Saturday 7 October 2017

Further Advice

The following comment was forwarded to this blog:

It's an invidious situation that the K & C Tenants are in as clearly the current TMO Management service has failed them but what the Council are now proposing is to eliminate all tenant presence on the managing board. In a perverse sense, it is punishing what modest tenant empowerment for what has gone wrong. It is an unfortunately predictable response by the Council as it enables them to present themselves as somehow 'rescuing' the unfortunate Tenants from the wicked oppressive management of a body that in theory was supposed to be an example of Tenant empowerment. In reality the organisation became dominated after several years by self serving officers who were able to manipulate to their advantage; they ran the show.

The wonderful enthusiasm of the tenants and leaseholders who set up the original body back in 1995 were gradually displaced. The dedicated Labour Councillor John Keyes, an early promoter of the TMO model sadly passed on a few years after it was set up. I always thought that this was a big blow at the time as he had this empowerment vision. One of the very best Tenant Board activist members committed suicide by jumping off one of the Worlds End tower blocks. My own thinking  is that all efforts to delay the vote be employed so that those who care about the empowerment of the tenants at a management decision making level buy themselves some time to think through/formulate some new alternative governance structure in the managing of the homes. Clearly the current managing body has to go, as everyone has lost confidence in them. The current Chair of the TMO is not even a tenant. I have never seen or heard any comment from this person since the fire; it's as if she does not exist.

If the management of the homes is passed to an agency such as a Housing Association then tenants can kiss goodbye to having the opportunity to take more effective control of their service. Worth remembering that TUPE would kick in if another managing body (even the Council itself) takes over. This can mean perhaps unfortunately that the very same staff who appear to have not responded to the Grenfell tenants’ complaints and representations would transfer across to the new management. How they are managed and turn around their performance and probably more importantly their attitude, is something the replacement management body would need to achieve. It may well be that the current Inquiry will resolve some of the bad management issues by TMO staff anyway.

Before a vote of the TMO members takes place, Tenants need to know what is the proposed alternative and be able to exercise due diligence about its reality.  The Tenants may well need some independent advice on this point. Housing consultant Steve Hilditch may be the best adviser. He was a wonderful inclusive chair for the Hammersmith and Fulham ALMO when it was in operation.
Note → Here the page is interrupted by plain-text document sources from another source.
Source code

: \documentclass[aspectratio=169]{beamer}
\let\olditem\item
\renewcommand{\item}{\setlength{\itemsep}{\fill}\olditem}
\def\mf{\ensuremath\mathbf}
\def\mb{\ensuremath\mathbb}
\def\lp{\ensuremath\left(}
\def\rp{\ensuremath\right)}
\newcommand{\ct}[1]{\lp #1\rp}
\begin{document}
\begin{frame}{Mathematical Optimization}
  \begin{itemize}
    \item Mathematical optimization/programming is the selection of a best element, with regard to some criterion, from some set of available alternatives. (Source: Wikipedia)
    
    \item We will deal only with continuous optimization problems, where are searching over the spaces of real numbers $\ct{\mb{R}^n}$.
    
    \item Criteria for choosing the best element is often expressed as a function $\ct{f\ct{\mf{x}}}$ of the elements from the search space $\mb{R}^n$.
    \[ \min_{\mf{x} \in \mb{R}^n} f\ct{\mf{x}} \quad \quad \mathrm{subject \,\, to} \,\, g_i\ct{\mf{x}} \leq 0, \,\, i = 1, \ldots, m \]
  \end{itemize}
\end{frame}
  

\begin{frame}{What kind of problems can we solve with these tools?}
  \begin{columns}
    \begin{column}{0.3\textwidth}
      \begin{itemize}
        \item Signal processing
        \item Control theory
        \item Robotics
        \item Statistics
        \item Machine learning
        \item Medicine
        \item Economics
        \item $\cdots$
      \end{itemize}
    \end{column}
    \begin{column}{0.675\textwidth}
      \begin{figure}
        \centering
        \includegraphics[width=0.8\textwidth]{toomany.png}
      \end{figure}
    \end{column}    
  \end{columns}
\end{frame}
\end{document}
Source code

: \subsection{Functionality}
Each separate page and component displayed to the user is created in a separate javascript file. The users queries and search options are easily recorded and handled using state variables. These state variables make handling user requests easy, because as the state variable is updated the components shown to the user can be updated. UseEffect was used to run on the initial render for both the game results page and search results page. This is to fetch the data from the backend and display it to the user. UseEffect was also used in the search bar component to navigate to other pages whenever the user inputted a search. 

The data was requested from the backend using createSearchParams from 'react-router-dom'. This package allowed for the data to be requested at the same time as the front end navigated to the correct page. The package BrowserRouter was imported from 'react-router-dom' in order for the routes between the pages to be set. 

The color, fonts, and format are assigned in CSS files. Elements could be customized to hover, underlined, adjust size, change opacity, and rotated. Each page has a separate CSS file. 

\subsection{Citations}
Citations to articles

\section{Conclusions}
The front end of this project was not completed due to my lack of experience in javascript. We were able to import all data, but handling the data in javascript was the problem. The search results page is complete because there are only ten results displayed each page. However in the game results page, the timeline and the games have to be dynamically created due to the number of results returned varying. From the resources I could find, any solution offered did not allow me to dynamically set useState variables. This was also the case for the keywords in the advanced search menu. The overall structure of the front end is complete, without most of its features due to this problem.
They got a 3 star rating. He helped develop tenants (an enormously important support function needed by Tenants) on the ALMO Board; a Councillor on the ALMO Board at the time said Steve was the 'best Chair he had ever come across'. Perhaps what needs to be developed is a fresh governance structure which really involves tenants and leaseholders. Something that groups like the Grenfell Action Group would sign up to. A revised constituency/ new constitution in effect is what is needed. At this stage perhaps there needs to be a Tenants and Leaseholders Steering Group dedicated to exploring the future management alternatives, to take these options forward. I read that there are 25 TRAs operating in the Borough. Consult them first of all to see if they think that developing a new governing management structure might be worthwhile and whether they would support efforts to examine what this might mean.
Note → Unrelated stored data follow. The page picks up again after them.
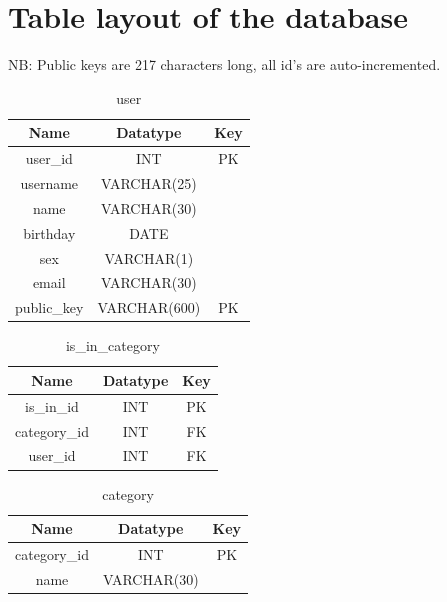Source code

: \clearpage

\section{Table layout of the database}
NB: Public keys are 217 characters long, all id's are auto-incremented.

\begin{table}[!ht]
\caption{user}
\centering
\begin{tabular}{c c c}
\hline\hline
Name               & Datatype    & Key \\
\hline
user\_id           & INT          & PK \\  %
username           & VARCHAR(25)  &    \\
name               & VARCHAR(30)  &    \\
birthday           & DATE         &    \\
sex                & VARCHAR(1)   &    \\
email              & VARCHAR(30)  &    \\
public\_key        & VARCHAR(600)   & PK \\
\hline
\end{tabular}
\label{table:nonlin}
\end{table}

\begin{table}[!ht]
\caption{is\_in\_category}
\centering
\begin{tabular}{c c c}
\hline\hline
Name               & Datatype    & Key \\
\hline
is\_in\_id         & INT     & PK   \\
category\_id       & INT     & FK   \\
user\_id           & INT     & FK   \\
\hline
\end{tabular}
\label{table:nonlin}
\end{table}

\begin{table}[!ht]
\caption{category}
\centering
\begin{tabular}{c c c}
\hline\hline
Name               & Datatype    & Key \\
\hline
category\_id       & INT         & PK  \\
name               & VARCHAR(30) &     \\
\hline
\end{tabular}
\label{table:nonlin}
\end{table}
Terminating a TMO Modular Management Agreement has a voting authority process but it seems that this termination is being proposed without the Tenant membership body knowing what they are voting for ie what happens next. I would respectfully suggest that it is not in the tenants and leaseholders’ interest to leave the decision making up to such an uncaring Council. That is what will happen if the TMO is wound up right now. In 1995 I was part of a small team of TPAS independent housing consultants who helped set up the original TMO. The key motivation was to get away from what the tenant and leaseholder activists perceived as a permanent Conservative Council administration. Their campaign logo was 'We can do it better'. I produced a campaign video of that name for the tenants and leaseholders who wanted this change which featured only the words of the tenants reps. Despite what Channel 4 keep mistakenly saying, it was not the initiative of the Council to 'outsource' the management of the homes to a new TMO. What actually happened was that the tenants themselves served, what is known as a 'Right to Manage' Notice on the Council. The Council could not resist this serving of Notice. For a number of years, it worked well and the management service was generally really good, but changes over time in the personnel changed that. Did you know that Notting Hill Housing Group owned 3 leasehold flats at Grenfell Tower which they leased out to K & C homeless families? Two of the families were lost in the fire. They also own 23 such flats on the next door Lancaster West Estate; families from these 23 flats had to be evacuated due to the fire.